Son un encanto y el primer baile, los matutinos de la mañana, vienen chispeando como las burbujas de una bebida con
gas. Se mueven traviesos, de arriba abajo, sin querer queriendo llegar.
Volátiles y atolondrados, incorrectos y malcriados, tercos y divertidos, un
tesoro por descubrir. Esos pequeños piratas, vaqueros y policías en mil
historias, te sustentan la ilusión de
seguir haciendo patria. Testigos del camino que hemos recorrido, y la luz de
los sueños que no pudimos alcanzar. Te alegran en un solo instante, una vida
sin final, cuando aparecen de repente sin apenas avisar. Les quieres sin
remedio, y sin poderlo evitar. A veces llegan hasta ti, te regalan esa sonrisa,
inocente y feliz, te iluminan jugando con los numero plateados, y te dicen
adiós con un beso robado.
A los ángeles oscuros, nos les quito el
ojo de encima en todo el día. Son una postal sin escribir, un regalo sin
envolver. Parecen un equipo, aunque no visten igual, y juegan diferente. Su
aureola se puede oler, y sus ojos se pasan el día devorando las horas, son de
cuerpo quieto, aunque inquietantes. Pasan el día bajo palio, defendiendo su
ateísmo, y cultivando su devoción por su santa María. Manejan una conversación
un tanto extraña, aliñada de gestos bastante obvios y un puñado de medias palabras.

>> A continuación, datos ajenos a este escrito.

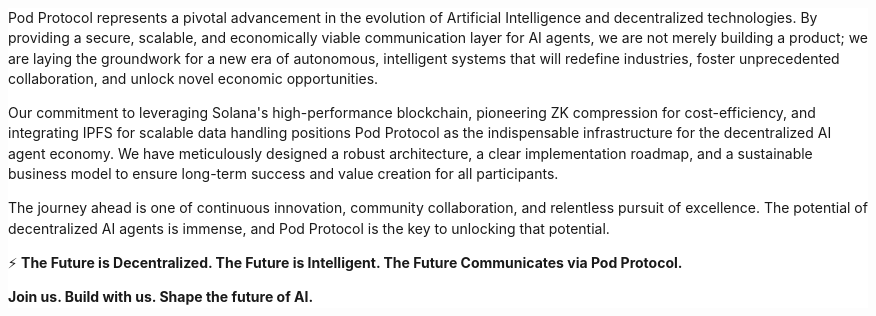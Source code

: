 Pod Protocol represents a pivotal advancement in the evolution of Artificial Intelligence and decentralized technologies. By providing a secure, scalable, and economically viable communication layer for AI agents, we are not merely building a product; we are laying the groundwork for a new era of autonomous, intelligent systems that will redefine industries, foster unprecedented collaboration, and unlock novel economic opportunities.

Our commitment to leveraging Solana's high-performance blockchain, pioneering ZK compression for cost-efficiency, and integrating IPFS for scalable data handling positions Pod Protocol as the indispensable infrastructure for the decentralized AI agent economy. We have meticulously designed a robust architecture, a clear implementation roadmap, and a sustainable business model to ensure long-term success and value creation for all participants.

The journey ahead is one of continuous innovation, community collaboration, and relentless pursuit of excellence. The potential of decentralized AI agents is immense, and Pod Protocol is the key to unlocking that potential.

⚡ **The Future is Decentralized. The Future is Intelligent. The Future Communicates via Pod Protocol.**

**Join us. Build with us. Shape the future of AI.**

Son un tropel, unidos por el azar y la casualidad, muchos están de vuelta de la
nada, y van sin frenos hacia la nada. Aunque su aspecto crea intranquilidad,
temor y desconfianza, son tan frágiles como un fino cristal.
Ella tiene su momento, y no esta
escogido al azar. No tengo que estar pendiente, ni preparado, solo estar. Hay
un lazo invisible, un sentimiento que me acompaña desde aquel día, fui un torpe
equilibrista del corazón, ella fue sincera y me dijo no. Un sentido me alerta de que va a pasar, aunque
tenga la vista ocupada en otro lugar. La chica del coche verde, se está
acercando. Su sonrisa se ve desde todos los ángulos. Pasa agitando su brazo
cuando te ve, y te saluda con júbilo, acompañado de una batería de besos. Yo me
limito a corresponderle, como el mejor hincha que festeja un gol de su equipo,
me levanto a cámara lenta con la alegría de verla pasar, y cimbreando los
brazos que sepa que la vi. Tres segundos de alegría, por el sueño de toda una
vida. Mañana volverá.
Me siento como el Papa, metido en su
jabonera de cristal, haciendo el itinerario ya programado, y saludando a
diestro y siniestro. Estoy dentro de un escaparate, sin poder elegir, y con las
miradas de todos puestas en mí. Vivo un desencuentro, porque vienen sin llegar,
y se alejan sin haber estado, miran sin ver, y ven sin haber mirado. Es un "reality", es mi hábitat particular, donde los personajes están ahí, se ven, y
los puedo imaginar a capricho. Vivo inmerso en mi universo, queriendo perderme
en otros parajes. Ellos disfrazan mi tiempo, y solo en un minuto siento y sigo
soñando, abriendo puertas al sol. Y mañana me regalaran con su mirada, los de
siempre, los que están fijos en el cristal, esos niños que regresan del parque,
o mis mayores que salen a pasear, aquel conocido que no veía hace tiempo, y las
nuevas generaciones que enamoran al
pasar, y ella que pasa dolida de años, pero con sus ganas intactas de vivir. Me
rindo a todos ellos, de la cabeza a los pies.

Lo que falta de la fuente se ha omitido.